**Collected data**.
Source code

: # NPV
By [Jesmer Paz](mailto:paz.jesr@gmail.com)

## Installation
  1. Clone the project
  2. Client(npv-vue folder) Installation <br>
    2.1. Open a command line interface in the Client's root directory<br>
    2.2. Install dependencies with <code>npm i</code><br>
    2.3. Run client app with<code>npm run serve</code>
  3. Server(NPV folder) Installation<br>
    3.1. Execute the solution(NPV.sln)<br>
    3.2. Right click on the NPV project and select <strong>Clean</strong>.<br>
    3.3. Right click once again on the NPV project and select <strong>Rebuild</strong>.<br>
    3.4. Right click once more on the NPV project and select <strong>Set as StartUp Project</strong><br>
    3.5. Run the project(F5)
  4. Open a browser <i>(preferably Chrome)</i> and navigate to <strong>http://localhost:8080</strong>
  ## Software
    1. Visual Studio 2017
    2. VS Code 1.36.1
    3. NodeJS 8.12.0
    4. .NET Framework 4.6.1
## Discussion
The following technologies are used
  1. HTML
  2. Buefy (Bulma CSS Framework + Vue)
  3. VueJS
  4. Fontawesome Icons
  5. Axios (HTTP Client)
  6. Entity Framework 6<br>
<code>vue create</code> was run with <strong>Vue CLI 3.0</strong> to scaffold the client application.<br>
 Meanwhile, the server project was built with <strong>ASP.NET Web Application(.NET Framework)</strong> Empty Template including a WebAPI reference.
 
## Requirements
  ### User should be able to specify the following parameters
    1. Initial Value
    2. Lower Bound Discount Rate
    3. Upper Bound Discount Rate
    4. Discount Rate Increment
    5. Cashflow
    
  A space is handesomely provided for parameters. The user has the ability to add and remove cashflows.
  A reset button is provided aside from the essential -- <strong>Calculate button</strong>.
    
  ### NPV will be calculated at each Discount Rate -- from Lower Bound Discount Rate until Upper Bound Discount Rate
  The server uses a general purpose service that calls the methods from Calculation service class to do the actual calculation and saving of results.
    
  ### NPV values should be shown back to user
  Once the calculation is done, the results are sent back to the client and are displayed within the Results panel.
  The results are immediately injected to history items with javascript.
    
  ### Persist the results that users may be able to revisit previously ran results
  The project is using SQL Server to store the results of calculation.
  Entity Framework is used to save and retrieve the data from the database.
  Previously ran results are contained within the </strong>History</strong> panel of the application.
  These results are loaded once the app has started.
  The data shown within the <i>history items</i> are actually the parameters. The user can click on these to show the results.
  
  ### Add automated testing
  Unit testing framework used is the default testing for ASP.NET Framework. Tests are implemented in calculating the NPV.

**EXERCISE DIRECTIONS**. Once you have read the records, write every one of them out again exactly.

**ANSWER TO THE EXERCISE**.
Source code

: # NPV
By [Jesmer Paz](mailto:paz.jesr@gmail.com)

## Installation
  1. Clone the project
  2. Client(npv-vue folder) Installation <br>
    2.1. Open a command line interface in the Client's root directory<br>
    2.2. Install dependencies with <code>npm i</code><br>
    2.3. Run client app with<code>npm run serve</code>
  3. Server(NPV folder) Installation<br>
    3.1. Execute the solution(NPV.sln)<br>
    3.2. Right click on the NPV project and select <strong>Clean</strong>.<br>
    3.3. Right click once again on the NPV project and select <strong>Rebuild</strong>.<br>
    3.4. Right click once more on the NPV project and select <strong>Set as StartUp Project</strong><br>
    3.5. Run the project(F5)
  4. Open a browser <i>(preferably Chrome)</i> and navigate to <strong>http://localhost:8080</strong>
  ## Software
    1. Visual Studio 2017
    2. VS Code 1.36.1
    3. NodeJS 8.12.0
    4. .NET Framework 4.6.1
## Discussion
The following technologies are used
  1. HTML
  2. Buefy (Bulma CSS Framework + Vue)
  3. VueJS
  4. Fontawesome Icons
  5. Axios (HTTP Client)
  6. Entity Framework 6<br>
<code>vue create</code> was run with <strong>Vue CLI 3.0</strong> to scaffold the client application.<br>
 Meanwhile, the server project was built with <strong>ASP.NET Web Application(.NET Framework)</strong> Empty Template including a WebAPI reference.
 
## Requirements
  ### User should be able to specify the following parameters
    1. Initial Value
    2. Lower Bound Discount Rate
    3. Upper Bound Discount Rate
    4. Discount Rate Increment
    5. Cashflow
    
  A space is handesomely provided for parameters. The user has the ability to add and remove cashflows.
  A reset button is provided aside from the essential -- <strong>Calculate button</strong>.
    
  ### NPV will be calculated at each Discount Rate -- from Lower Bound Discount Rate until Upper Bound Discount Rate
  The server uses a general purpose service that calls the methods from Calculation service class to do the actual calculation and saving of results.
    
  ### NPV values should be shown back to user
  Once the calculation is done, the results are sent back to the client and are displayed within the Results panel.
  The results are immediately injected to history items with javascript.
    
  ### Persist the results that users may be able to revisit previously ran results
  The project is using SQL Server to store the results of calculation.
  Entity Framework is used to save and retrieve the data from the database.
  Previously ran results are contained within the </strong>History</strong> panel of the application.
  These results are loaded once the app has started.
  The data shown within the <i>history items</i> are actually the parameters. The user can click on these to show the results.
  
  ### Add automated testing
  Unit testing framework used is the default testing for ASP.NET Framework. Tests are implemented in calculating the NPV.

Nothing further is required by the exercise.